研究課題
末梢血T細胞サブポピュレーションの解析:2020年10月から2022年6月の間に広島大学病院で肝細胞癌に対するAtezo+Bev治療を受け、凍結保存された治療前のPBMCが解析可能であった70名の患者を本研究に後方視的に登録した。70例中51例で治療3週間後のPBMCの解析も行った。対照群として18人の健康なボランティアから採取したPBMCも解析した。CCR7+CD45RA+(Tnaive)、CCR7-CD45RA+(Teff)、CCR7+CD45RA-(TCM)、CCR7-CD45RA-(TEM)、およびCD4+CD25+CD127-(Treg)と定義した。多変量解析の結果、ベースラインのCD8+セントラルメモリーT(TCM)細胞の割合が高いことが、無増悪生存期間(PFS)の延長と独立して関連していることが示された。さらに、CD8+エフェクターメモリーT(TEM)細胞の割合が高い患者では、全生存期間(OS)が有意に延長した。結論として、ベースライン時のTCM比率はAtez/Bev療法の有効性の良い指標になるかもしれない。さらに、TEM比率の増加は、治療による潜在的な臨床的利益の早期予測因子となると考えられた。組織学的免疫微小環境の解析:広島大学病院で肝細胞癌に対するAtezo+Bev治療を行い、治療前に肝腫瘍生検を施行した37例を対象として、GeoMxによる空間プロファイリングで同定されたB7H3, Ki67, CD127, Bcl-xLに加え、CTLのマーカーであるCD8の免疫染色を行った。CD127を発現している細胞の多くはCD8陽性細胞であった。腫瘍内のKi67が陽性の症例では初回効果判定、最良効果判定ともに奏効の割合が低かった。その他のマーカーについてはIHCによるバリデーションコホートでは、治療効果との有意な関連は認められなかった。
2: おおむね順調に進展している
末梢血リンパ球の解析については上記の通り成果が得られ、研究成果を学会(第45回日本肝臓学会西部会)、研究会(第8回Gastro-PLUS)、国際学術誌(Cancers (Basel) . 2024 Mar 28;16(7):1328. )に報告した。病理学的な検討についても当初の目的としたバリデーションコホートでの検証は終了した。

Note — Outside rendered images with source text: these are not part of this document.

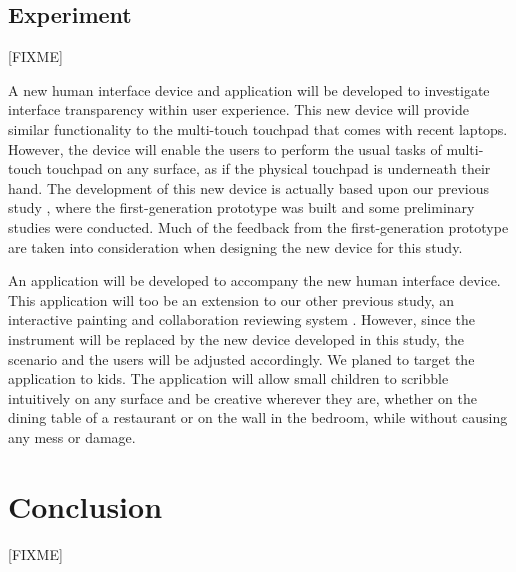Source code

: \documentclass{acm_proc_article-sp}
\begin{document}
\subsection{Experiment}
[FIXME]

A new human interface device and application will be developed to
investigate interface transparency within user experience. This new
device will provide similar functionality to the multi-touch touchpad
that comes with recent laptops. However, the device will enable the
users to perform the usual tasks of multi-touch touchpad on any
surface, as if the physical touchpad is underneath their hand. The
development of this new device is actually based upon our previous
study \citep{lmnt:huang}, where the first-generation prototype was
built and some preliminary studies were conducted. Much of the
feedback from the first-generation prototype are taken into
consideration when designing the new device for this study.

An application will be developed to accompany the new human interface
device. This application will too be an extension to our other
previous study, an interactive painting and collaboration reviewing
system \citep{baba:abeyrathne}. However, since the instrument will be
replaced by the new device developed in this study, the scenario and
the users will be adjusted accordingly. We planed to target the
application to kids. The application will allow small children to
scribble intuitively on any surface and be creative wherever they are,
whether on the dining table of a restaurant or on the wall in the
bedroom, while without causing any mess or damage.



\section{Conclusion}
\label{sec:conclusion}
[FIXME]




\end{document}
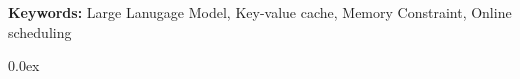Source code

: \documentclass{article}
\let\enotesize=\normalsize
\begin{document}







\begin{abstract}

\end{abstract}
\noindent\textbf{Keywords:} Large Lanugage Model, Key-value cache, Memory Constraint, Online scheduling

















\begingroup \parindent 0pt \parskip 0.0ex \def\enotesize{\normalsize} \theendnotes \endgroup

%
%
%
\end{document}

末梢血リンパ球の検討では興味深い結果が得られたが、血中蛋白等の方がより簡便に調べることができ、臨床現場での実装に近づけることができると考えた。今後は、末梢血リンパ球のプロファイルや、治療効果アウトカムとの相関のある末梢血中のマーカーを探索する予定である。また、病理学的なマーカーについては、今回Ki67以外の有望なマーカーは同定できなかったが、現在、多施設共同研究で免疫治療を行った肝細胞癌症例の空間発現プロファイリングも進めており、そこで同定された有望なマーカーについて、再度バリデーションコホートで検証することを予定している。
並行して行っている研究の目的で購入した試薬の残りが使用でき、学会旅費が他の予算から支払うことができ、今年度の使用予定の予算が節約できた。この予算を次年度の試薬(免疫染色試薬、FACS用抗体等)の購入や、成果発表のための学会参加費や旅費、論文校正のために使用することにより、次年度の研究の更なる発展が見込まれ、成果をより広く公表できると考える。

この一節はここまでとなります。